Non-profit organization in the USA

Logo of the Alliance of Confessing Evangelicals

The Alliance of Confessing Evangelicals is an organization of Christian individuals that believes evangelicals have largely forgotten the foundations of the Christian Gospel and is dedicated to calling on the Protestant churches, especially those that call themselves Reformed, to return to the principles of the Protestant Reformation.

To advance its mission, the Alliance produces a range of media and educational resources. These include print publications, online articles, and radio broadcasts such as The Bible Study Hour, Every Last Word, and Dr. Barnhouse & the Bible). In addition, the organization sponsors conferences, including the Philadelphia Conference on Reformed Theology, the Princeton Regional Conference on Reformed Theology, and initiatives like the Reformation Societies, aimed at teaching the Reformed version of the Christian message.

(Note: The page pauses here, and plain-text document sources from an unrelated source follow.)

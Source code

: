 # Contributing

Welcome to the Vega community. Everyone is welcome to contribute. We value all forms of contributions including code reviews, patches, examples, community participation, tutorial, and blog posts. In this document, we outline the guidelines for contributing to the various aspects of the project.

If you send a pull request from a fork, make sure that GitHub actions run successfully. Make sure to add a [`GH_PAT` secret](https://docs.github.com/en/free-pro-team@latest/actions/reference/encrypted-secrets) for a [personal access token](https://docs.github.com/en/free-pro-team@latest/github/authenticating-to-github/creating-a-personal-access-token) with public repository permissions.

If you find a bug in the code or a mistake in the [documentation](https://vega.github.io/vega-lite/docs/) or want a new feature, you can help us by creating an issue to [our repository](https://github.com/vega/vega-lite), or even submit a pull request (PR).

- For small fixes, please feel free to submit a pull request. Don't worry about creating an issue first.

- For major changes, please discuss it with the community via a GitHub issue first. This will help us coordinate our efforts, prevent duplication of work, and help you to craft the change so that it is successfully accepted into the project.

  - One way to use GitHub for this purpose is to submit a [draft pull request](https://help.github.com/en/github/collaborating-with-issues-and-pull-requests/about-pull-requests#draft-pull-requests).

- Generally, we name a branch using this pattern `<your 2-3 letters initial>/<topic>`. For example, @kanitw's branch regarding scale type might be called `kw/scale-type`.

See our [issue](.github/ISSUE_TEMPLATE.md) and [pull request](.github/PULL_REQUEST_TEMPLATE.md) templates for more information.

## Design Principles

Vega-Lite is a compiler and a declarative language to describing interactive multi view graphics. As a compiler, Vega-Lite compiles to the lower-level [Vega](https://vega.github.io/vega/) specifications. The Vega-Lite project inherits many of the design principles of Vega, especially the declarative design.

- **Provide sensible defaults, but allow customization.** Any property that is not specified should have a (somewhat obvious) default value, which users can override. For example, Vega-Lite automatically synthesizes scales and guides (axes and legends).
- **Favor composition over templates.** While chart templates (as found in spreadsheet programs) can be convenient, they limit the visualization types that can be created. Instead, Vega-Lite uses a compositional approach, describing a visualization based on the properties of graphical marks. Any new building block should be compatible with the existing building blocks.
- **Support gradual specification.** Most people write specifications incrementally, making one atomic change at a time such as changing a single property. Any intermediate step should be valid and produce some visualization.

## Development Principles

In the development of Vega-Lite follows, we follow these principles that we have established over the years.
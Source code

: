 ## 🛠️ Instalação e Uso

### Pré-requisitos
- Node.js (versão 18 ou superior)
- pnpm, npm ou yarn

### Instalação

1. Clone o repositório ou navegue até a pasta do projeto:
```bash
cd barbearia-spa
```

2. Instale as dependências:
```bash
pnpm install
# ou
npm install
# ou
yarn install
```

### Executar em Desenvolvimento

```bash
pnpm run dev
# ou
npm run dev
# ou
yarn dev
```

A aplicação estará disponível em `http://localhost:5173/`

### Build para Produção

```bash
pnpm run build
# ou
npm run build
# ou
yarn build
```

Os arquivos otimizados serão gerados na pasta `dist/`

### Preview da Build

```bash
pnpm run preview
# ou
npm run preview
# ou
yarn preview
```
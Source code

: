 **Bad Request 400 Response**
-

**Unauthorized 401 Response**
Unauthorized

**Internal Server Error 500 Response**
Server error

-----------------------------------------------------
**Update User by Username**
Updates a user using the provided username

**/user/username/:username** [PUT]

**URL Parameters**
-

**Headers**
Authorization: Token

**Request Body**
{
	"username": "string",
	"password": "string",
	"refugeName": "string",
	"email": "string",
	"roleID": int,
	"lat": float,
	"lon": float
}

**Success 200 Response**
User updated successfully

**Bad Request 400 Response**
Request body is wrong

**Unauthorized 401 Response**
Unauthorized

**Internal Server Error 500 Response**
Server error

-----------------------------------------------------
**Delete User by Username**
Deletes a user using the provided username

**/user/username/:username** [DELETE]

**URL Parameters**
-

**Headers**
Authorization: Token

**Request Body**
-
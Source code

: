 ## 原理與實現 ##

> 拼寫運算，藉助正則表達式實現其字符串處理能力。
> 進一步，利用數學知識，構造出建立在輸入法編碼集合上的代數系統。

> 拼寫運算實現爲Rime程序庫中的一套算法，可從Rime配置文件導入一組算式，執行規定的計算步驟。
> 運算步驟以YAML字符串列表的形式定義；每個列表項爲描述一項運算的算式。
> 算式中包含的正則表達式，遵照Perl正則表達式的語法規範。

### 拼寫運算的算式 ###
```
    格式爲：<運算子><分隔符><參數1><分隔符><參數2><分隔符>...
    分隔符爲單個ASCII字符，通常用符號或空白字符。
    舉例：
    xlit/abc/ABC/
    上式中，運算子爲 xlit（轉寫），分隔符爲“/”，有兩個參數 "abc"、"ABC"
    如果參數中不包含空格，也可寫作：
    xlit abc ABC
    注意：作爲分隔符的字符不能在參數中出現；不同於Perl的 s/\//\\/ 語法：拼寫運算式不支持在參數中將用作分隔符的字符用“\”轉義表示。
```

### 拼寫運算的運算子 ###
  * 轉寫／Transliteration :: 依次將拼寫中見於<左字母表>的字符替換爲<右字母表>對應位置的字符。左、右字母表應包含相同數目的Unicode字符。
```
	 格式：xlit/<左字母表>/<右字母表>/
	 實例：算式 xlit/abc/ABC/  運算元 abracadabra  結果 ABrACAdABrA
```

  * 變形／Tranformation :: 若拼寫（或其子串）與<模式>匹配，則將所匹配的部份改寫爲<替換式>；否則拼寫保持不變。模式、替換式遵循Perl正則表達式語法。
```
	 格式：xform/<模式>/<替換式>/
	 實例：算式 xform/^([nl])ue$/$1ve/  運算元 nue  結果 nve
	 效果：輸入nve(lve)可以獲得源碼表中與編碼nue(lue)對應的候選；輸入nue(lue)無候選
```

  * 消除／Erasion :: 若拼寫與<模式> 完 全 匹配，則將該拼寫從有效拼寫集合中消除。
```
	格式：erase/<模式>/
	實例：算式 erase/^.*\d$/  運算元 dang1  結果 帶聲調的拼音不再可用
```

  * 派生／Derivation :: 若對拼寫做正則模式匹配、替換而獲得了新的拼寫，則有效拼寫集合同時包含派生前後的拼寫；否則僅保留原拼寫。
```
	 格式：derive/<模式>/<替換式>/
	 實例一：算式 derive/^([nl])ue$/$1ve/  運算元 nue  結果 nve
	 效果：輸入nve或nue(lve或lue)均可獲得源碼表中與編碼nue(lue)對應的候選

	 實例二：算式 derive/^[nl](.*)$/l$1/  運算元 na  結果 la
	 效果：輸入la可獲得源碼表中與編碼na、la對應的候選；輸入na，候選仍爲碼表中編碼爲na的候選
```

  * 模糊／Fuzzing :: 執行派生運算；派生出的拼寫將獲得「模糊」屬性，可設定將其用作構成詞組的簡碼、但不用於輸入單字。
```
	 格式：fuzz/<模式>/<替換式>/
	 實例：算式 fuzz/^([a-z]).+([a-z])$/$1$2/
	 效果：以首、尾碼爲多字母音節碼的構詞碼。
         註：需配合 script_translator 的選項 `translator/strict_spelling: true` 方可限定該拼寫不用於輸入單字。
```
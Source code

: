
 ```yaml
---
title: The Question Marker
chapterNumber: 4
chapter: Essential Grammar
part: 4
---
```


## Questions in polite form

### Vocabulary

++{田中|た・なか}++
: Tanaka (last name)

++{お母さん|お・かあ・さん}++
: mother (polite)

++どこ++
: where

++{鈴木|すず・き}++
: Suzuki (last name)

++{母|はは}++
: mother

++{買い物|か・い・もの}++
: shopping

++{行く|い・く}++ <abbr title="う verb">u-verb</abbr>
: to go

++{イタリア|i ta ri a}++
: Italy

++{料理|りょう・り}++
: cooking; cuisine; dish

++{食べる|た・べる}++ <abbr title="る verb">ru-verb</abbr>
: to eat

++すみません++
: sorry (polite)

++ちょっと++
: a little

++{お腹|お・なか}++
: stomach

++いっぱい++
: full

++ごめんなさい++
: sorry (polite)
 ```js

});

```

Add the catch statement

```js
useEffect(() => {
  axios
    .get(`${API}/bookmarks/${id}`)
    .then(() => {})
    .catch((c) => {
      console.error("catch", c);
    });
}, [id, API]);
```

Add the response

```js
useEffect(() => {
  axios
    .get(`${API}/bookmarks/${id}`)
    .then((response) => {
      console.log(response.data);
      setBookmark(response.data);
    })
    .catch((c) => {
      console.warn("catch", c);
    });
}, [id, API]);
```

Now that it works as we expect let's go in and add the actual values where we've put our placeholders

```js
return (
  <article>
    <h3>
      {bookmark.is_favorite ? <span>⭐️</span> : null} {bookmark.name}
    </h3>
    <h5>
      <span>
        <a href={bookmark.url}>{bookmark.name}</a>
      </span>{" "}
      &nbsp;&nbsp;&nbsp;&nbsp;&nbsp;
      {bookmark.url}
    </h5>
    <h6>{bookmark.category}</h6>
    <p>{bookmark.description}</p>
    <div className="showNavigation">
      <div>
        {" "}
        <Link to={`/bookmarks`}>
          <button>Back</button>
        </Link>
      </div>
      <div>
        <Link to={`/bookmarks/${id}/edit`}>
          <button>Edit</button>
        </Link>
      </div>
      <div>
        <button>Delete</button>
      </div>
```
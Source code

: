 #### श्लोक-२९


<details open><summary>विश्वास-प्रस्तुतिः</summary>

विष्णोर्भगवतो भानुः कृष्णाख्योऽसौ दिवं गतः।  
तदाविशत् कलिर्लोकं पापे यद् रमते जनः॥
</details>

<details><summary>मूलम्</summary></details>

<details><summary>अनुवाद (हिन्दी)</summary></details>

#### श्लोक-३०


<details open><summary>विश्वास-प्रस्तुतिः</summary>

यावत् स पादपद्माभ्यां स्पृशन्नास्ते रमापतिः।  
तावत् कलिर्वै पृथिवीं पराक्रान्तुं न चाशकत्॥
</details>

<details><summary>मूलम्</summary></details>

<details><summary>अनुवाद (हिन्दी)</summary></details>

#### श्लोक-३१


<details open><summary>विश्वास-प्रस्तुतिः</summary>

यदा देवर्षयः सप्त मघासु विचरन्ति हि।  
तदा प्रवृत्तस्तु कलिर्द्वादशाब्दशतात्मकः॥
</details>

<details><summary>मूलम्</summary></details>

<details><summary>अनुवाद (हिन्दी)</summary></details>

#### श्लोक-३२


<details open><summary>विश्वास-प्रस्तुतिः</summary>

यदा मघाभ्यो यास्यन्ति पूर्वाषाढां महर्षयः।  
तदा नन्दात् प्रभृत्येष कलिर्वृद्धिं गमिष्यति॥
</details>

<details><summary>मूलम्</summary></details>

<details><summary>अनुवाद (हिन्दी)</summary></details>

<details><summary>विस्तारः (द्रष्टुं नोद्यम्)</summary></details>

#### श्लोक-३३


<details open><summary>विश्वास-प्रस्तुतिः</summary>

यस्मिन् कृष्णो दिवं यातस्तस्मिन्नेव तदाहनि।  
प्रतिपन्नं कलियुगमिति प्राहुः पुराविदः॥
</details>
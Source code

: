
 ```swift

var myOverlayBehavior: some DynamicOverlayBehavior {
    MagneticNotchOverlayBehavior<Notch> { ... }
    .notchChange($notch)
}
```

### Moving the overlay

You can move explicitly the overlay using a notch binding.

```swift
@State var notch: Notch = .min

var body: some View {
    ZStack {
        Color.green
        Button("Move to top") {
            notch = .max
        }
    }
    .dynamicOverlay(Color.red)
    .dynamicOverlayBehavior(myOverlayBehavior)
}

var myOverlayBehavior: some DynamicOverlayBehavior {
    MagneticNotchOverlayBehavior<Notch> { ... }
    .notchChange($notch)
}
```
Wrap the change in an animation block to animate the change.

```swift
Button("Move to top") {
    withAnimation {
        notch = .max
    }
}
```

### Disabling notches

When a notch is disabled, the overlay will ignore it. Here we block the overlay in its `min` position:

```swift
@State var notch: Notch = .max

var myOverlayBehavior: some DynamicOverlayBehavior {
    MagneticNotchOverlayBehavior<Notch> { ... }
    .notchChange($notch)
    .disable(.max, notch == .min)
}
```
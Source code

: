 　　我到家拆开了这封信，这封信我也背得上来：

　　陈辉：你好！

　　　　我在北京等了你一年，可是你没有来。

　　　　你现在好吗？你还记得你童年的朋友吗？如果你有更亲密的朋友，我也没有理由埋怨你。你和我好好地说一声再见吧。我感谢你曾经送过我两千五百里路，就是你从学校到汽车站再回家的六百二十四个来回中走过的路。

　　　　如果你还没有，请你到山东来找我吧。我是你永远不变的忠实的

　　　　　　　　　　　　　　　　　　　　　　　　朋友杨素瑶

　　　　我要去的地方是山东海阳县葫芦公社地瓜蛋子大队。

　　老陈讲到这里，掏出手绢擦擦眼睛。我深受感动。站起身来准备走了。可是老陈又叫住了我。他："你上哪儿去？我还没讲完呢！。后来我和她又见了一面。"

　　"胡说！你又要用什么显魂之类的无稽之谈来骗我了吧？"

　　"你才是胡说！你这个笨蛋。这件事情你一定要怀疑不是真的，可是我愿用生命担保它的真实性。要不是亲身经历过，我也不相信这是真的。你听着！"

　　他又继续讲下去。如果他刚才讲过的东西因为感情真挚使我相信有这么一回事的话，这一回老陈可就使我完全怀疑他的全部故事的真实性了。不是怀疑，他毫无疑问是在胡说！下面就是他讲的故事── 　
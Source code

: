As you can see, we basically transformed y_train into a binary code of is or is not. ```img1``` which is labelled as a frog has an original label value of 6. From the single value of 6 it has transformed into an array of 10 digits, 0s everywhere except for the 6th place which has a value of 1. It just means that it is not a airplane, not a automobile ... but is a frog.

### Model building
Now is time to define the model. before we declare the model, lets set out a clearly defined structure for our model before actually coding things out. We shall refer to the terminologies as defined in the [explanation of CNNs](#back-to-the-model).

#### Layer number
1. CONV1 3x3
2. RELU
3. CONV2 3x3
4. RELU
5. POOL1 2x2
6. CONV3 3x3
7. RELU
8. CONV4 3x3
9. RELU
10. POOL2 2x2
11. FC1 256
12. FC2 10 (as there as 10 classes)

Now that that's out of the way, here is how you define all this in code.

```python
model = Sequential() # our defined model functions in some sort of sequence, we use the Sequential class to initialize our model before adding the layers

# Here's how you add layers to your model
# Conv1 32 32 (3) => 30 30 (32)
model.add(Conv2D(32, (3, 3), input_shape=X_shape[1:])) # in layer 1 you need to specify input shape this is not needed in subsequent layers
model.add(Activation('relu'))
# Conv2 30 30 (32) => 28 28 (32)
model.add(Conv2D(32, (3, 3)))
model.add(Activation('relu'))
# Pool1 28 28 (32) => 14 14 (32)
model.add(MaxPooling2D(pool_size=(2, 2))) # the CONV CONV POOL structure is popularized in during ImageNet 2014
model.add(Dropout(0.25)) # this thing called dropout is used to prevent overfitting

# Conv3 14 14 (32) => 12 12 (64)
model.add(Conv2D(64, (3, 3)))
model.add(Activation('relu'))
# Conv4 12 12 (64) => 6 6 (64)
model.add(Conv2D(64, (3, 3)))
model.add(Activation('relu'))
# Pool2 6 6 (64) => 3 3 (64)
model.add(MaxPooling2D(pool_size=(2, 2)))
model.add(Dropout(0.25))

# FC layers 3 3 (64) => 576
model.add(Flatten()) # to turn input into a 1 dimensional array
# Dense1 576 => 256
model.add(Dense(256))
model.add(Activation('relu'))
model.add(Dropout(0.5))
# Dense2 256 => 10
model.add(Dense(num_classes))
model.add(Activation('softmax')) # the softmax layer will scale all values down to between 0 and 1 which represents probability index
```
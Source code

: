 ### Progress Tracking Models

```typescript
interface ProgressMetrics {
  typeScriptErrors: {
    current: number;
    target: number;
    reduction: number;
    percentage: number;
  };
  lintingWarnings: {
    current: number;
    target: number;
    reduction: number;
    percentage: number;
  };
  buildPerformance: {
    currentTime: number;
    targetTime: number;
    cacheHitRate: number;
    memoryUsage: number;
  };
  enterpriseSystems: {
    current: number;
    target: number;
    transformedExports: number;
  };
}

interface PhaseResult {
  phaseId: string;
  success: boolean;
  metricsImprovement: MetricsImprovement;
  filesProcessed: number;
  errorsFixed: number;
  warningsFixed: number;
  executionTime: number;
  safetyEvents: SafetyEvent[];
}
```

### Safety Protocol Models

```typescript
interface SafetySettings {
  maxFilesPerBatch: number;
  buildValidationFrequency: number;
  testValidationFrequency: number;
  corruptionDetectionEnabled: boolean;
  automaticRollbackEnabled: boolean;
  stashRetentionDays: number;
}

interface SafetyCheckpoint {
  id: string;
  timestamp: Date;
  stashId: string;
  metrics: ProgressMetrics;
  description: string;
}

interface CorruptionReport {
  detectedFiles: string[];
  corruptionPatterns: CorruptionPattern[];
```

The alliance promotes the traditional doctrines of the Protestant Reformation, particularly Calvinism, in response to a perception that "the light of the Reformation has been significantly dimmed." It has been branded as "exclusivist" because of its focus on Reformed thought. The alliance has Anglican, Baptist, Christian Reformed, and Presbyterian supporters.

The alliance was formed in 1994 out of what was known as Evangelical Ministries when James Montgomery Boice, then senior pastor of Tenth Presbyterian Church in Philadelphia and teacher on The Bible Study Hour radio program, called together a group of like-minded pastors and theologians from a variety of denominations to unite in a common cause to help revive a passion "for the truth of the Gospel" within the church.

On April 17–20, 1996, the alliance came together in Cambridge, Massachusetts, to draw up a statement that would be called the Cambridge Declaration. Signatories included R. C. Sproul, David F. Wells, and Michael Horton.

The Alliance of Confessing Evangelicals is headquartered in Lancaster, Pennsylvania.